Syrian Uprising: Images, Sounds Provide Glimpse of Deadly Violence Inside Country

Pictures and Twitter posts keep outside world up on anti-government protests.

ByABC News
April 26, 2011, 12:02 AM

April 26, 2011 — -- Although Americans have been told to leave and Western reporters have been banned, there is a way inside Syria via pictures, transmitted across borders, that people are making sure the world will see.

They are images you cannot turn away from. Sounds that are impossible to forget.

A young girl is rushed through a Syrian street by men desperate to find her medical care. She has been shot in the eye, an image too gruesome to show on TV. Her father cries in the background: "D--- you! D--- you! ... She's a little girl."

This struck me as well: A father records his family huddled with him at home -- the sound of a baby and toddlers nearby as -- "bang! bang!" -- a terrifying scene plays out below them.

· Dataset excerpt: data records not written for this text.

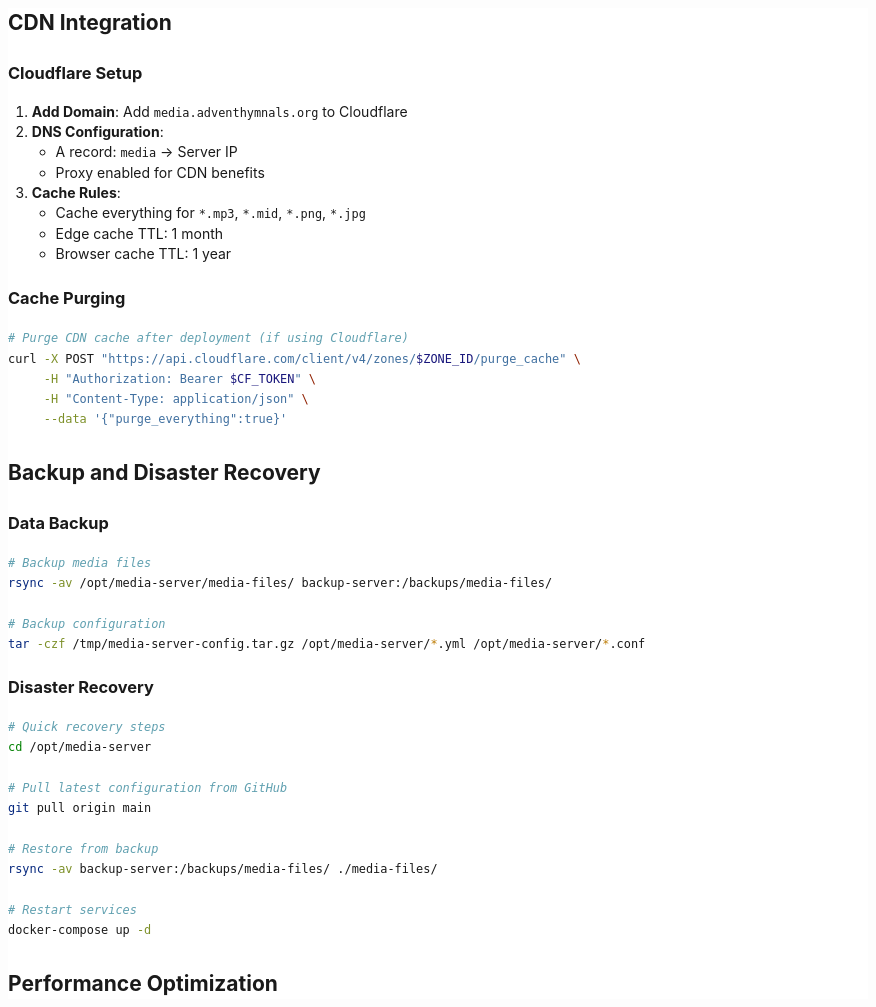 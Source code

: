 ## CDN Integration

### Cloudflare Setup

1. **Add Domain**: Add `media.adventhymnals.org` to Cloudflare
2. **DNS Configuration**: 
   - A record: `media` → Server IP
   - Proxy enabled for CDN benefits
3. **Cache Rules**:
   - Cache everything for `*.mp3`, `*.mid`, `*.png`, `*.jpg`
   - Edge cache TTL: 1 month
   - Browser cache TTL: 1 year

### Cache Purging

```bash
# Purge CDN cache after deployment (if using Cloudflare)
curl -X POST "https://api.cloudflare.com/client/v4/zones/$ZONE_ID/purge_cache" \
     -H "Authorization: Bearer $CF_TOKEN" \
     -H "Content-Type: application/json" \
     --data '{"purge_everything":true}'
```

## Backup and Disaster Recovery

### Data Backup

```bash
# Backup media files
rsync -av /opt/media-server/media-files/ backup-server:/backups/media-files/

# Backup configuration
tar -czf /tmp/media-server-config.tar.gz /opt/media-server/*.yml /opt/media-server/*.conf
```

### Disaster Recovery

```bash
# Quick recovery steps
cd /opt/media-server

# Pull latest configuration from GitHub
git pull origin main

# Restore from backup
rsync -av backup-server:/backups/media-files/ ./media-files/

# Restart services
docker-compose up -d
```

## Performance Optimization

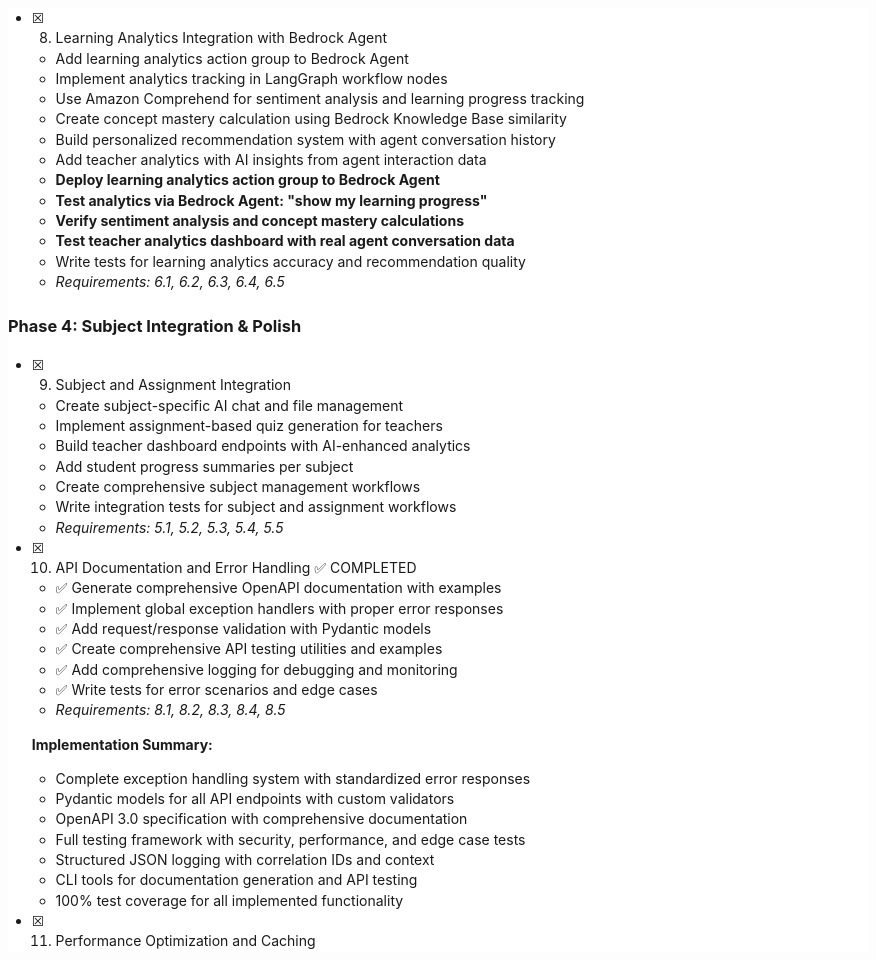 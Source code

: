 - [x] 8. Learning Analytics Integration with Bedrock Agent





  - Add learning analytics action group to Bedrock Agent
  - Implement analytics tracking in LangGraph workflow nodes
  - Use Amazon Comprehend for sentiment analysis and learning progress tracking
  - Create concept mastery calculation using Bedrock Knowledge Base similarity
  - Build personalized recommendation system with agent conversation history
  - Add teacher analytics with AI insights from agent interaction data
  - **Deploy learning analytics action group to Bedrock Agent**
  - **Test analytics via Bedrock Agent: "show my learning progress"**
  - **Verify sentiment analysis and concept mastery calculations**
  - **Test teacher analytics dashboard with real agent conversation data**
  - Write tests for learning analytics accuracy and recommendation quality
  - _Requirements: 6.1, 6.2, 6.3, 6.4, 6.5_

### Phase 4: Subject Integration & Polish
- [x] 9. Subject and Assignment Integration





  - Create subject-specific AI chat and file management
  - Implement assignment-based quiz generation for teachers
  - Build teacher dashboard endpoints with AI-enhanced analytics
  - Add student progress summaries per subject
  - Create comprehensive subject management workflows
  - Write integration tests for subject and assignment workflows
  - _Requirements: 5.1, 5.2, 5.3, 5.4, 5.5_

- [x] 10. API Documentation and Error Handling ✅ COMPLETED
  - ✅ Generate comprehensive OpenAPI documentation with examples
  - ✅ Implement global exception handlers with proper error responses
  - ✅ Add request/response validation with Pydantic models
  - ✅ Create comprehensive API testing utilities and examples
  - ✅ Add comprehensive logging for debugging and monitoring
  - ✅ Write tests for error scenarios and edge cases
  - _Requirements: 8.1, 8.2, 8.3, 8.4, 8.5_
  
  **Implementation Summary:**
  - Complete exception handling system with standardized error responses
  - Pydantic models for all API endpoints with custom validators
  - OpenAPI 3.0 specification with comprehensive documentation
  - Full testing framework with security, performance, and edge case tests
  - Structured JSON logging with correlation IDs and context
  - CLI tools for documentation generation and API testing
  - 100% test coverage for all implemented functionality

- [x] 11. Performance Optimization and Caching





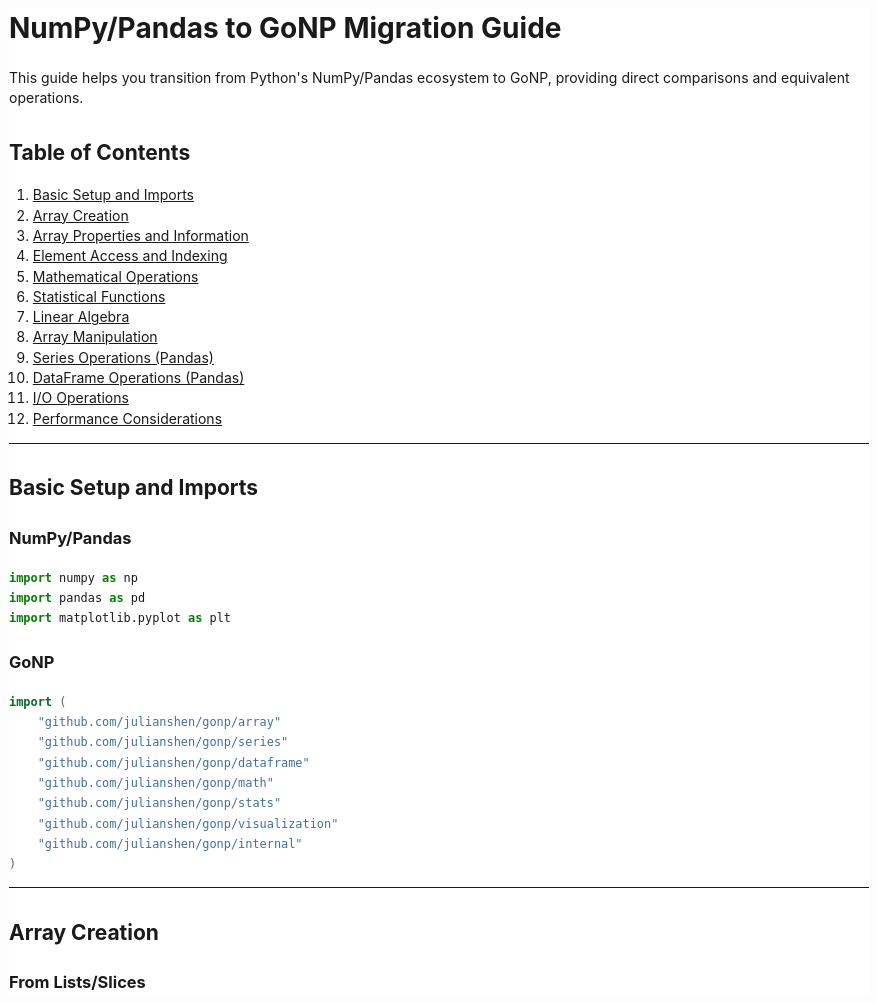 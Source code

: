 # NumPy/Pandas to GoNP Migration Guide

This guide helps you transition from Python's NumPy/Pandas ecosystem to GoNP, providing direct comparisons and equivalent operations.

## Table of Contents

1. [Basic Setup and Imports](#basic-setup-and-imports)
2. [Array Creation](#array-creation) 
3. [Array Properties and Information](#array-properties-and-information)
4. [Element Access and Indexing](#element-access-and-indexing)
5. [Mathematical Operations](#mathematical-operations)
6. [Statistical Functions](#statistical-functions)
7. [Linear Algebra](#linear-algebra)
8. [Array Manipulation](#array-manipulation)
9. [Series Operations (Pandas)](#series-operations-pandas)
10. [DataFrame Operations (Pandas)](#dataframe-operations-pandas)
11. [I/O Operations](#io-operations)
12. [Performance Considerations](#performance-considerations)

---

## Basic Setup and Imports

### NumPy/Pandas
```python
import numpy as np
import pandas as pd
import matplotlib.pyplot as plt
```

### GoNP
```go
import (
    "github.com/julianshen/gonp/array"
    "github.com/julianshen/gonp/series"  
    "github.com/julianshen/gonp/dataframe"
    "github.com/julianshen/gonp/math"
    "github.com/julianshen/gonp/stats"
    "github.com/julianshen/gonp/visualization"
    "github.com/julianshen/gonp/internal"
)
```

---

## Array Creation

### From Lists/Slices
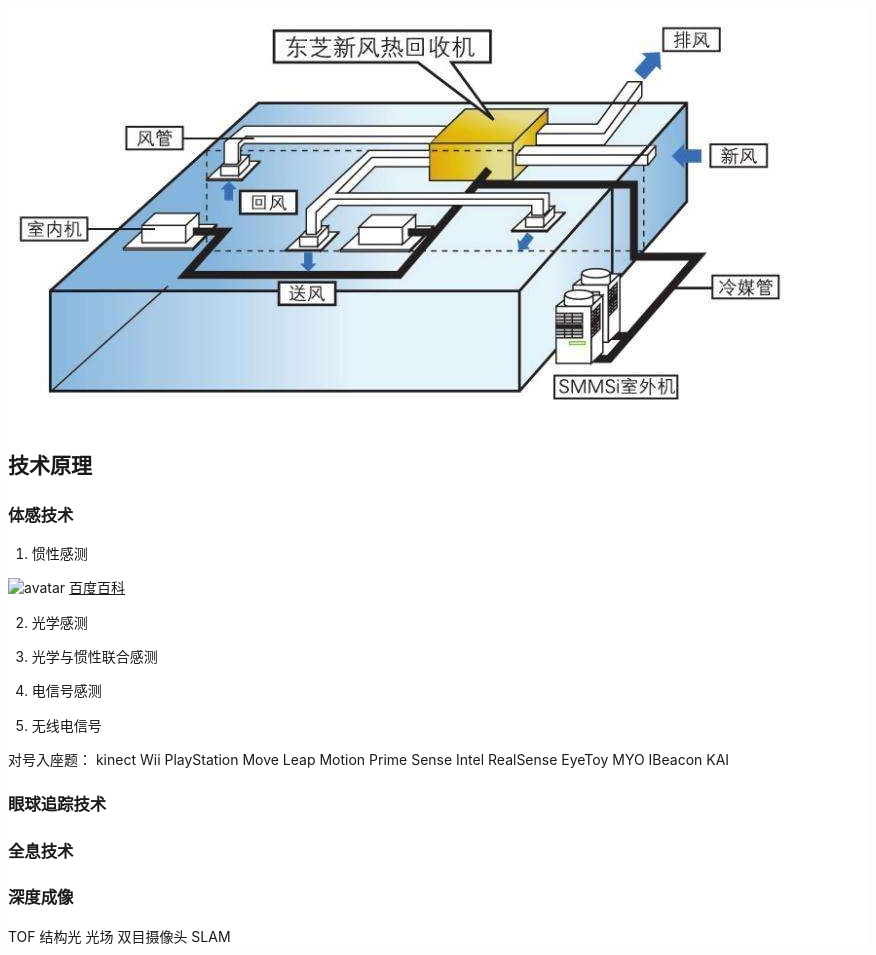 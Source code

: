 ![avatar](./img/technology/ventilation.jpeg)


## 技术原理
### 体感技术
1. 惯性感测

![avatar](./img/iPhoneX.jpg)
[百度百科](https://baike.baidu.com/item/%E6%B7%B7%E5%90%88%E7%8E%B0%E5%AE%9E/9991750 "Title")

2. 光学感测

3. 光学与惯性联合感测

4. 电信号感测

5. ⽆线电信号

对号入座题：
kinect
Wii
PlayStation Move
Leap Motion
Prime Sense
Intel RealSense
EyeToy
MYO
IBeacon
KAI

### 眼球追踪技术
### 全息技术
### 深度成像
TOF
结构光
光场
双⽬摄像头
SLAM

Ear-splitting gunfire is everywhere. It is punishment to the thousands of protesters who have dared to confront the government.

The quiet can be equally terrifying. You wonder what will happen next as Syrian troops gather around.

And then there are the tanks. They are intimidating.

I have long had a spent tank shell in my office. It is a reminder of a war a long time ago. With its size, it can take down walls and buildings and wreak unimaginable destruction on human beings.

Syrians watch, angry and horrified. They Tweet information. "Tanks are gathering."

ABC News' Faisal Sidiq, an Arabic speaker, has helped me communicate on Facebook with a young eyewitness who tells us she is seeing bodies in the streets and security forces firing on people at funerals. But she describes it as a mix of pain and hope.

It is clear neither tanks nor bullets nor the sacrifice of some so young stops these crowds. They may not have the power of weapons, but they have the power of images. Images that they hope will somehow, someday, put a stop to this.